Again, none of the people at this talk have anything to do with selling a product or pushing an agenda or whatever you think. There is no press, there is no marketing - it was basically a meetup of private equity firms that discussed the implementation and impact of purpose-trained AI in diverse fields, which affects the business structure of the big single-family office behemoths.
Being a programmer is a lot like being a tradesperson. A tradesperson has a lot of flexibility in what they can do. They can work for a company, work freelance, or start their own business.
Programming gives you the same flexibility, the most important bit being that you can do it for yourself.
AI is going to struggle with larger complex tasks for a long time coming. While you can go to it and say 'write me a script to convert a png to a jpg' you can't go to it and say 'Write me a suite of tools to support business X' or 'make me a fun and creative game' A good programmer isn't going to be out of work for a long time.
lol, I'd love to see the fucking ruin of the world we'd live in if current LLMs replaced senior developers. Maybe it'll happen some day, but in the meantime it's job security! I get to fix all of the bugfuck crazy issues generated by my juniors using Copilot and ChatGPT.

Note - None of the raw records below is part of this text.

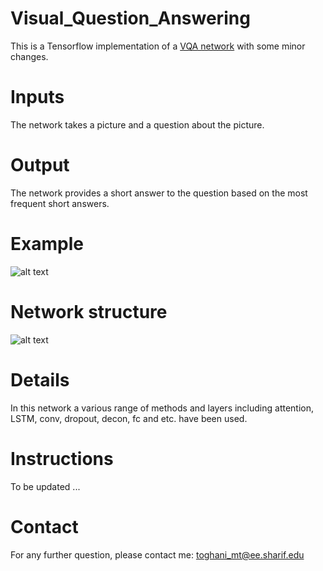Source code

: # Visual_Question_Answering

This is a Tensorflow implementation of a [VQA network](https://arxiv.org/pdf/1704.03162.pdf) with some minor changes.

# Inputs
The network takes a picture and a question about the picture.

# Output
The network provides a short answer to the question based on the most frequent short answers.

# Example
![alt text](https://github.com/mttoghani/Visual_Question_Answering/blob/master/Examples.JPG)

# Network structure
![alt text](https://github.com/mttoghani/Visual_Question_Answering/blob/master/Network.JPG)

# Details
In this network a various range of methods and layers including attention, LSTM, conv, dropout, decon, fc and etc. have been used.

# Instructions
To be updated ...

# Contact
For any further question, please contact me:
toghani_mt@ee.sharif.edu
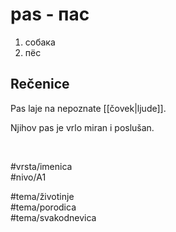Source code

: # pas - пас

1. собака  
2. пёс

## Rečenice

Pas laje na nepoznate [[čovek|ljude]].

Njihov pas je vrlo miran i poslušan.

<br>

#vrsta/imenica  
#nivo/A1  

#tema/životinje  
#tema/porodica  
#tema/svakodnevica  
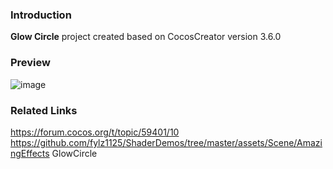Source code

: ### Introduction
**Glow Circle** project created based on CocosCreator version 3.6.0

### Preview
![image](../../../gif/202207/2022070409.gif)

### Related Links
https://forum.cocos.org/t/topic/59401/10        
https://github.com/fylz1125/ShaderDemos/tree/master/assets/Scene/AmazingEffects GlowCircle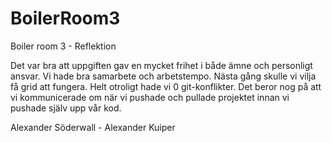 # BoilerRoom3


Boiler room 3 - Reflektion

Det var bra att uppgiften gav en mycket frihet i både ämne och personligt ansvar. Vi hade bra samarbete och arbetstempo. Nästa gång skulle vi vilja få grid att fungera. Helt otroligt hade vi 0 git-konflikter. Det beror nog på att vi kommunicerade om när vi pushade och pullade projektet innan vi pushade själv upp vår kod.


Alexander Söderwall -  Alexander Kuiper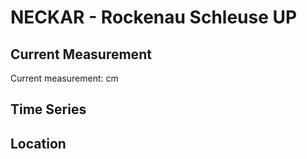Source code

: # NECKAR - Rockenau Schleuse UP

## Current Measurement

Current measurement: <Value topic="rivers/pegel-online/NECKAR/Rockenau-Schleuse-UP/measurementValue"/> cm

## Time Series

<TimeSeries topic="rivers/pegel-online/NECKAR/Rockenau-Schleuse-UP/measurementValue" period="week" />

## Location

<WorldMap>
  <Marker lat="None" lon="None" labelTopic="rivers/pegel-online/NECKAR/Rockenau-Schleuse-UP/measurementValue" />
</WorldMap>
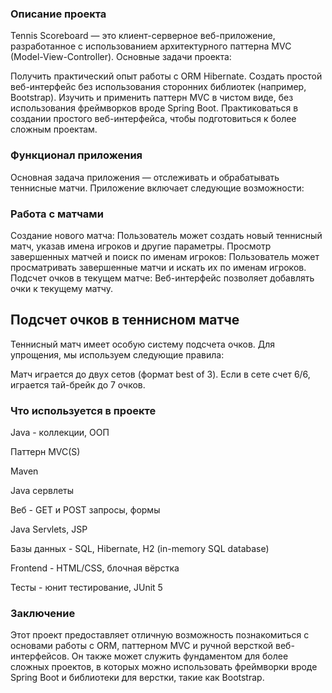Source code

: ### Описание проекта
Tennis Scoreboard — это клиент-серверное веб-приложение, разработанное с использованием архитектурного паттерна MVC (Model-View-Controller). Основные задачи проекта:

Получить практический опыт работы с ORM Hibernate.
Создать простой веб-интерфейс без использования сторонних библиотек (например, Bootstrap).
Изучить и применить паттерн MVC в чистом виде, без использования фреймворков вроде Spring Boot.
Практиковаться в создании простого веб-интерфейса, чтобы подготовиться к более сложным проектам.

### Функционал приложения
Основная задача приложения — отслеживать и обрабатывать теннисные матчи. Приложение включает следующие возможности:

### Работа с матчами
Создание нового матча: Пользователь может создать новый теннисный матч, указав имена игроков и другие параметры.
Просмотр завершенных матчей и поиск по именам игроков: Пользователь может просматривать завершенные матчи и искать их по именам игроков.
Подсчет очков в текущем матче: Веб-интерфейс позволяет добавлять очки к текущему матчу.

## Подсчет очков в теннисном матче
Теннисный матч имеет особую систему подсчета очков. Для упрощения, мы используем следующие правила:

Матч играется до двух сетов (формат best of 3).
Если в сете счет 6/6, играется тай-брейк до 7 очков.

### Что используется в проекте
Java - коллекции, ООП

Паттерн MVC(S)

Maven

Java сервлеты

Веб - GET и POST запросы, формы

Java Servlets, JSP

Базы данных - SQL, Hibernate, H2 (in-memory SQL database)

Frontend - HTML/CSS, блочная вёрстка

Тесты - юнит тестирование, JUnit 5


### Заключение
Этот проект предоставляет отличную возможность познакомиться с основами работы с ORM, паттерном MVC и ручной версткой веб-интерфейсов.
Он также может служить фундаментом для более сложных проектов, в которых можно использовать фреймворки вроде Spring Boot и библиотеки для верстки, такие как Bootstrap.
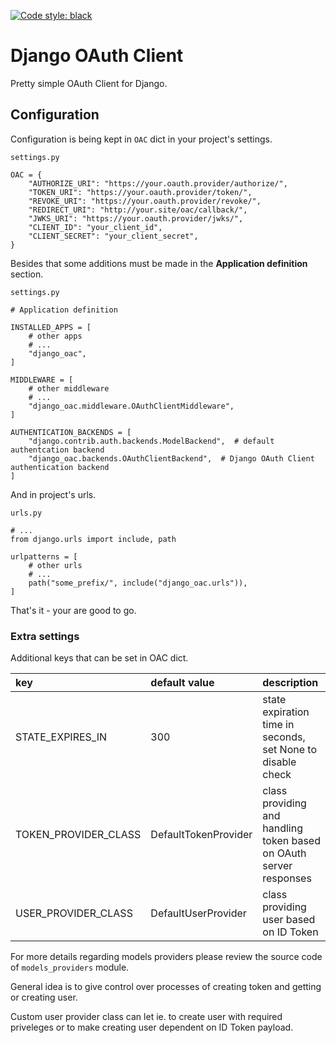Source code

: [![Code style: black](https://img.shields.io/badge/code%20style-black-000000.svg)](https://github.com/psf/black)

# Django OAuth Client

Pretty simple OAuth Client for Django.

## Configuration

Configuration is being kept in `OAC` dict in your project's settings.

`settings.py`

    OAC = {
        "AUTHORIZE_URI": "https://your.oauth.provider/authorize/",
        "TOKEN_URI": "https://your.oauth.provider/token/",
        "REVOKE_URI": "https://your.oauth.provider/revoke/",
        "REDIRECT_URI": "http://your.site/oac/callback/",
        "JWKS_URI": "https://your.oauth.provider/jwks/",
        "CLIENT_ID": "your_client_id",
        "CLIENT_SECRET": "your_client_secret",
    }

Besides that some additions must be made in the **Application definition** section.

`settings.py`

    # Application definition
    
    INSTALLED_APPS = [
        # other apps
        # ...
        "django_oac",
    ]

    MIDDLEWARE = [
        # other middleware
        # ...
        "django_oac.middleware.OAuthClientMiddleware",
    ]

    AUTHENTICATION_BACKENDS = [
        "django.contrib.auth.backends.ModelBackend",  # default authentcation backend
        "django_oac.backends.OAuthClientBackend",  # Django OAuth Client authentication backend
    ]

And in project's urls.

`urls.py`

    # ...
    from django.urls import include, path
    
    urlpatterns = [
        # other urls
        # ...
        path("some_prefix/", include("django_oac.urls")),
    ]
    
That's it - your are good to go.

### Extra settings

Additional keys that can be set in OAC dict.

|key|default value|description|
|:---|:---|:---|
|STATE_EXPIRES_IN|300|state expiration time in seconds, set None to disable check|
|TOKEN_PROVIDER_CLASS|DefaultTokenProvider|class providing and handling token based on OAuth server responses|
|USER_PROVIDER_CLASS|DefaultUserProvider|class providing user based on ID Token|

For more details regarding models providers please review the source code of `models_providers` module.

General idea is to give control over processes of creating token and getting or creating user.

Custom user provider class can let ie. to create user with required priveleges or to make creating user dependent on ID Token payload.
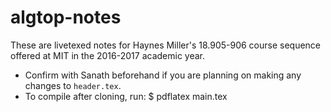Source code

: # algtop-notes
These are livetexed notes for Haynes Miller's 18.905-906 course sequence offered at MIT in the 2016-2017 academic year.

* Confirm with Sanath beforehand if you are planning on making any changes to ``header.tex``.
* To compile after cloning, run:
	$ pdflatex main.tex
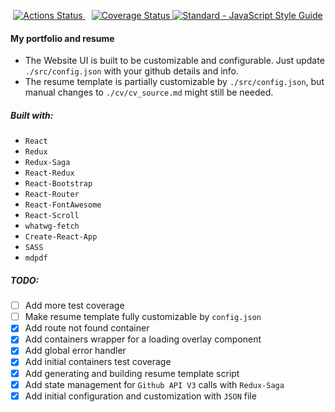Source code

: <p align='center'>
    <a href='https://github.com/mrf345/mrf345.github.io/actions' target='_blank' style='margin-right: 2%'>
        <img alt='Actions Status' src='https://github.com/mrf345/mrf345.github.io/workflows/Build/badge.svg' />
    </a>
    <a href='https://coveralls.io/github/mrf345/mrf345.github.io?branch=testing'>
        <img src='https://coveralls.io/repos/github/mrf345/mrf345.github.io/badge.svg?branch=testing' alt='Coverage Status' />
    </a>
    <a href="https://standardjs.com">
        <img src="https://img.shields.io/badge/code_style-standard-brightgreen.svg" alt="Standard - JavaScript Style Guide">
    </a>
</p>

#### My portfolio and resume
- The Website UI is built to be customizable and configurable. Just update `./src/config.json` with your github details and info.
- The resume template is partially customizable by `./src/config.json`, but manual changes to `./cv/cv_source.md` might still be needed.

##### Built with:
- `React`
- `Redux`
- `Redux-Saga`
- `React-Redux`
- `React-Bootstrap`
- `React-Router`
- `React-FontAwesome`
- `React-Scroll`
- `whatwg-fetch`
- `Create-React-App`
- `SASS`
- `mdpdf`


##### TODO:
- [ ] Add more test coverage
- [ ] Make resume template fully customizable by `config.json`
- [x] Add route not found container
- [x] Add containers wrapper for a loading overlay component
- [x] Add global error handler
- [x] Add initial containers test coverage
- [x] Add generating and building resume template script
- [x] Add state management for `Github API V3` calls with `Redux-Saga`
- [x] Add initial configuration and customization with `JSON` file
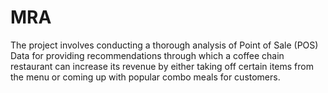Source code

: # MRA
The project involves conducting a thorough analysis of Point of Sale (POS) Data for providing recommendations through which a coffee chain restaurant can increase its revenue by either taking off certain items from the menu or coming up with popular combo meals for customers.

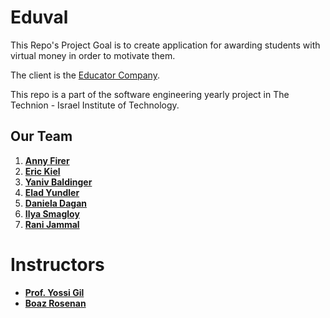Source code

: # Eduval

This Repo's Project Goal is to create application for awarding students with virtual money in order to motivate them.

The client is the [Educator Company](http://www.lyceum.co.il/he).


This repo is a part of the software engineering yearly project in The Technion - Israel Institute of Technology.



	
## Our Team
1. [**Anny Firer** ](https://github.com/anny234)
2. [**Eric Kiel** ](https://github.com/eric-K1)
3. [**Yaniv Baldinger** ](https://github.com/yanivbaldi)
4. [**Elad Yundler** ](https://github.com/eladyundler)
5. [**Daniela Dagan** ](https://github.com/DanielaDii)
6. [**Ilya Smagloy** ](https://github.com/IliaSmagloy)
7. [**Rani Jammal** ](https://github.com/IliaSmagloy)



# Instructors
* [**Prof. Yossi Gil** ](https://github.com/yossigil/)
* [**Boaz Rosenan** ](https://github.com/brosenan)
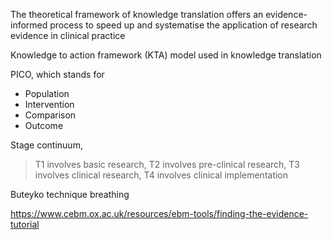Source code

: The theoretical framework of knowledge translation offers an evidence-informed process to speed up and systematise the application of research evidence in clinical practice


Knowledge to action framework (KTA) model used in knowledge translation



PICO, which stands for

-   Population 
-   Intervention 
-   Comparison 
-   Outcome


Stage continuum, 
>T1 involves basic research, T2 involves pre-clinical research, T3 involves clinical research, T4 involves clinical implementation


Buteyko technique breathing

https://www.cebm.ox.ac.uk/resources/ebm-tools/finding-the-evidence-tutorial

And when "web frameworks means we don't need web developers anymore" and when "COBOL is basically plain English, so anyone can code, so we don't need specialists anymore".
I was helping someone with their programming homework, every time copilot suggested anything he just blindly added it, and every time i had to ask him "and why do you need those lines? What do they do?", and he could never answer...
Sometimes those lines made sense, other times they were completely irrelevant to the problem, but he just add the suggestions on reflex without even reading them
I had to pull aside a developer to inform him that he "would be" violating our national security by pasting code online to an AI and that there were potentially repercussions far beyond his job.
Our team lead recently sent out two fresh juniors to tackle a task, with no senior informed. And of course, they were supposed to build it in Python, even though they had no experience with it, because Python is just so easy. Apparently, those juniors had managed to build something that was working ...on one machine, at some point.
On the day when our team lead wanted to show it to the customer, the two juniors were out of house (luckily for them) and no one knew where a distribution of that working state was. The code in the repo wouldn't compile and seemed to be missing some commits.
So, a senior got pulled in to try to salvage it, but the juniors hadn't set up proper dependency management, unit tests, logging, distribution bundling, nor documentation. And the code was spaghetti, too. Honestly, could have just started over fresh.
Our team lead was fuming, but they've been made to understand that this was not the fault of the juniors. So, yeah, I do think on that day, they found some new appreciation for seniors.
Heck, even I found new appreciation for what we do. All of that stuff is just the baseline from where we start a project and you easily forget that it's there, until it's not.
Writing the actual code is the easy part. Thinking about what to write and how to organize it so it doesn't become spaghetti is the hard part and what being a good developer is all about.
That sounds awful. Imaging going back and forth requesting changes until it gets it right. It'd be like chatting with openai only it's trying to merge that crap into your repo.